Accessibility is included in the newer digital guidance, but we continually reference Section 508 and Web Content Accessibility Guidelines (WCAG). Section 508 requires federal agencies to ensure that information and communication technology (ICT) is accessible to individuals with disabilities (1986,1998). As of 2018, Section 508 adopted WCAG (Web Content Accessibility Guidelines), developed by the World Wide Web Consortium (W3C), as the federal standard. WCAG sets a benchmark for enhancing web content accessibility and is widely recognized in digital accessibility compliance. While we aim to meet the highest level of accessibility, WCAG AAA 2.2, we recognize that it can be difficult to achieve because it sets very high standards.
We also follow DOI-specific Information Management Technology (IMT) strategic priorities which are aligned to the DOI FY 2022-2026 Strategic Plan, the DOI Information Resource Management (IRM) Strategic Plan, and the FY 2024–2029 IMT Strategic Plan (drafted for publication later this year). The Information Management Technology (IMT) strategic priorities focus on 1. Zero Trust Architecture, 2. Cybersecurity, 3. Customer Experience, 4. Information Technology Modernization, 5. Information Technology Portfolio Management, 6. Data Management, 7. Information Technology Workforce. We’ve ensured that these priorities are also reflected in our goals and metrics.
As mentioned earlier in the blog, we categorized our high-level goals into accessibility, content, customer experience, data, outreach, and tech. We aligned our metrics specifically with these goals and with the authorities listed in the previous section to streamline the entire process. We have detailed tables in our Wiki that break down our metrics by category, guidance followed, goals, and what we measure.
- Strategic alignment of metrics: Ensure that metrics measures are aligned with the objectives outlined in work planning goals. This alignment serves as a compass, guiding the team towards the intended outcomes.
- Compliance and alignment with policies: Formulate metrics goals to adhere to the policies and requirements governing the specific work. This approach not only ensures regulatory compliance but also strengthens the integrity of the metrics-driven decision-making process.

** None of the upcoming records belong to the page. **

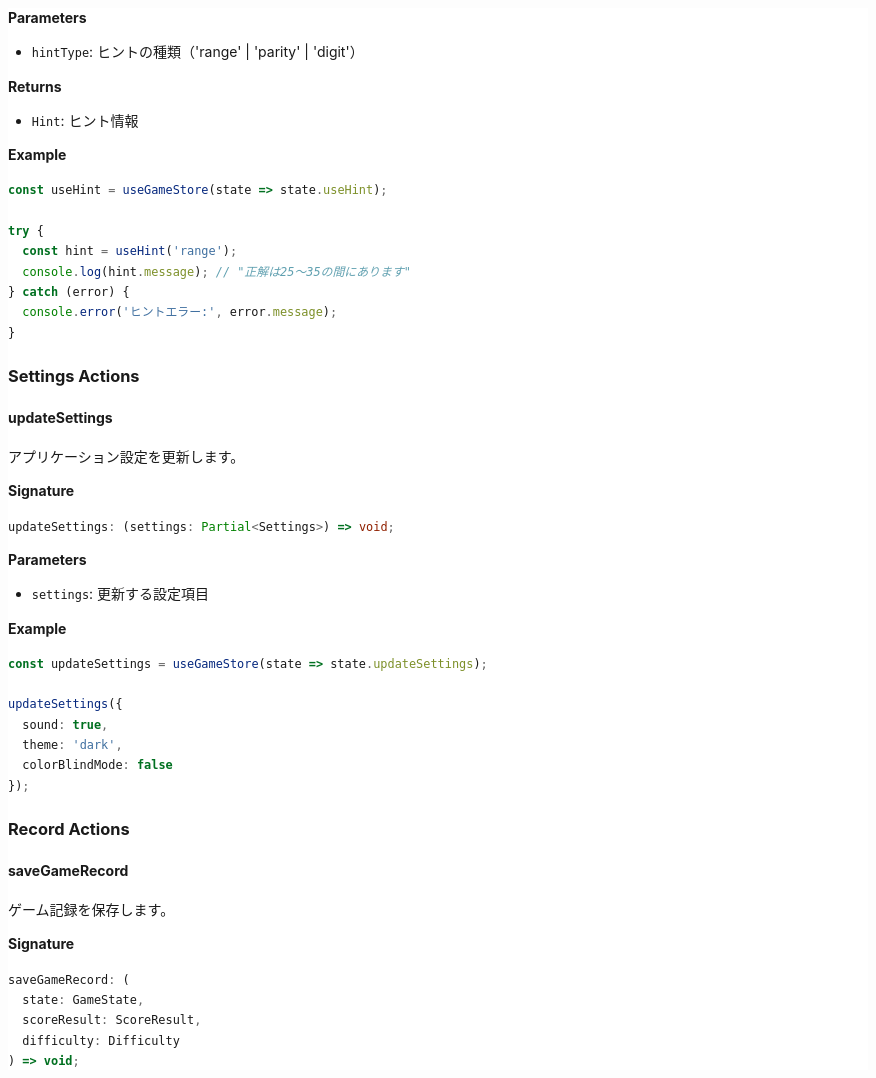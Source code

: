 **Parameters**
- `hintType`: ヒントの種類（'range' | 'parity' | 'digit'）

**Returns**
- `Hint`: ヒント情報

**Example**
```typescript
const useHint = useGameStore(state => state.useHint);

try {
  const hint = useHint('range');
  console.log(hint.message); // "正解は25〜35の間にあります"
} catch (error) {
  console.error('ヒントエラー:', error.message);
}
```

### Settings Actions

#### updateSettings
アプリケーション設定を更新します。

**Signature**
```typescript
updateSettings: (settings: Partial<Settings>) => void;
```

**Parameters**
- `settings`: 更新する設定項目

**Example**
```typescript
const updateSettings = useGameStore(state => state.updateSettings);

updateSettings({
  sound: true,
  theme: 'dark',
  colorBlindMode: false
});
```

### Record Actions

#### saveGameRecord
ゲーム記録を保存します。

**Signature**
```typescript
saveGameRecord: (
  state: GameState, 
  scoreResult: ScoreResult, 
  difficulty: Difficulty
) => void;
```
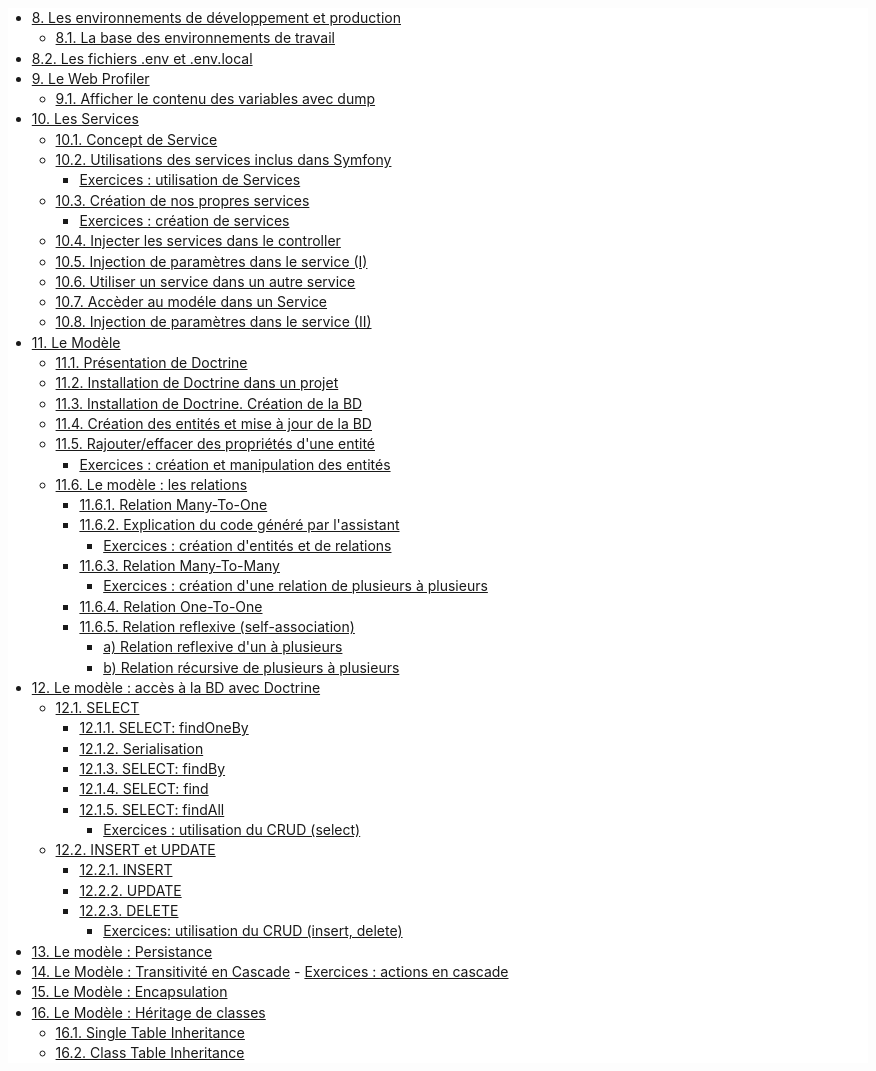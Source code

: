 - [8. Les environnements de développement et production](#8-les-environnements-de-développement-et-production)
  - [8.1. La base des environnements de travail](#81-la-base-des-environnements-de-travail)
- [8.2. Les fichiers .env et .env.local](#82-les-fichiers-env-et-envlocal)
- [9. Le Web Profiler](#9-le-web-profiler)
  - [9.1. Afficher le contenu des variables avec dump](#91-afficher-le-contenu-des-variables-avec-dump)
- [10. Les Services](#10-les-services)
  - [10.1. Concept de Service](#101-concept-de-service)
  - [10.2. Utilisations des services inclus dans Symfony](#102-utilisations-des-services-inclus-dans-symfony)
      - [Exercices : utilisation de Services](#exercices--utilisation-de-services)
  - [10.3. Création de nos propres services](#103-création-de-nos-propres-services)
      - [Exercices : création de services](#exercices--création-de-services)
  - [10.4. Injecter les services dans le controller](#104-injecter-les-services-dans-le-controller)
  - [10.5. Injection de paramètres dans le service (I)](#105-injection-de-paramètres-dans-le-service-i)
  - [10.6. Utiliser un service dans un autre service](#106-utiliser-un-service-dans-un-autre-service)
  - [10.7. Accèder au modéle dans un Service](#107-accèder-au-modéle-dans-un-service)
  - [10.8. Injection de paramètres dans le service (II)](#108-injection-de-paramètres-dans-le-service-ii)
- [11. Le Modèle](#11-le-modèle)
  - [11.1. Présentation de Doctrine](#111-présentation-de-doctrine)
  - [11.2. Installation de Doctrine dans un projet](#112-installation-de-doctrine-dans-un-projet)
  - [11.3. Installation de Doctrine. Création de la BD](#113-installation-de-doctrine-création-de-la-bd)
  - [11.4. Création des entités et mise à jour de la BD](#114-création-des-entités-et-mise-à-jour-de-la-bd)
  - [11.5. Rajouter/effacer des propriétés d'une entité](#115-rajoutereffacer-des-propriétés-dune-entité)
      - [Exercices : création et manipulation des entités](#exercices--création-et-manipulation-des-entités)
  - [11.6. Le modèle : les relations](#116-le-modèle--les-relations)
    - [11.6.1. Relation Many-To-One](#1161-relation-many-to-one)
    - [11.6.2. Explication du code généré par l'assistant](#1162-explication-du-code-généré-par-lassistant)
      - [Exercices : création d'entités et de relations](#exercices--création-dentités-et-de-relations)
    - [11.6.3. Relation Many-To-Many](#1163-relation-many-to-many)
      - [Exercices : création d'une relation de plusieurs à plusieurs](#exercices--création-dune-relation-de-plusieurs-à-plusieurs)
    - [11.6.4. Relation One-To-One](#1164-relation-one-to-one)
    - [11.6.5. Relation reflexive (self-association)](#1165-relation-reflexive-self-association)
      - [a) Relation reflexive d'un à plusieurs](#a-relation-reflexive-dun-à-plusieurs)
      - [b) Relation récursive de plusieurs à plusieurs](#b-relation-récursive-de-plusieurs-à-plusieurs)
- [12. Le modèle : accès à la BD avec Doctrine](#12-le-modèle--accès-à-la-bd-avec-doctrine)
  - [12.1. SELECT](#121-select)
    - [12.1.1. SELECT: findOneBy](#1211-select-findoneby)
    - [12.1.2. Serialisation](#1212-serialisation)
    - [12.1.3. SELECT: findBy](#1213-select-findby)
    - [12.1.4. SELECT: find](#1214-select-find)
    - [12.1.5. SELECT: findAll](#1215-select-findall)
      - [Exercices : utilisation du CRUD (select)](#exercices--utilisation-du-crud-select)
  - [12.2. INSERT et UPDATE](#122-insert-et-update)
    - [12.2.1. INSERT](#1221-insert)
    - [12.2.2. UPDATE](#1222-update)
    - [12.2.3. DELETE](#1223-delete)
      - [Exercices: utilisation du CRUD (insert, delete)](#exercices-utilisation-du-crud-insert-delete)
- [13. Le modèle : Persistance](#13-le-modèle--persistance)
- [14. Le Modèle : Transitivité en Cascade](#14-le-modèle--transitivité-en-cascade)
      - [Exercices : actions en cascade](#exercices--actions-en-cascade)
- [15. Le Modèle : Encapsulation](#15-le-modèle--encapsulation)
- [16. Le Modèle : Héritage de classes](#16-le-modèle--héritage-de-classes)
  - [16.1. Single Table Inheritance](#161-single-table-inheritance)
  - [16.2. Class Table Inheritance](#162-class-table-inheritance)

- Metrics management: Implement a schedule for tracking metrics, fostering a structured reflection on work accomplished. This periodic assessment enables the team to identify areas of improvement and make informed adjustments to enhance overall performance.
- Collective team responsibility: Make tracking metrics a collaborative effort within the team. Assign a team member as the responsible person for tracking each goal, promoting a shared accountability that enhances the accuracy and completeness of metric data.
- Optimize work tracking with project management tool labels: Enhance the tracking process by leveraging labels in our project management tools. Integrating labels provides a streamlined and visual means to categorize tasks, improving overall organization and making it easy to collect metrics data.
We are currently working on collecting data and information for each category for the first quarter of fiscal year 2024 . Once the data collection is complete, we will consolidate and analyze the data to gain insights. As a team, we will meet to review the metrics, identify any obstacles or challenges, discuss potential changes or improvements, and establish baseline data values. Our aim is to leverage the detailed metrics to make informed decisions, identify areas of improvements, and formulate strategies to achieve the high-level goals.
Note : Reference in this blog to any specific commercial product, process, or service, is for the information and convenience of the public, and does not constitute endorsement, recommendation, or favoring by the Department of the Interior.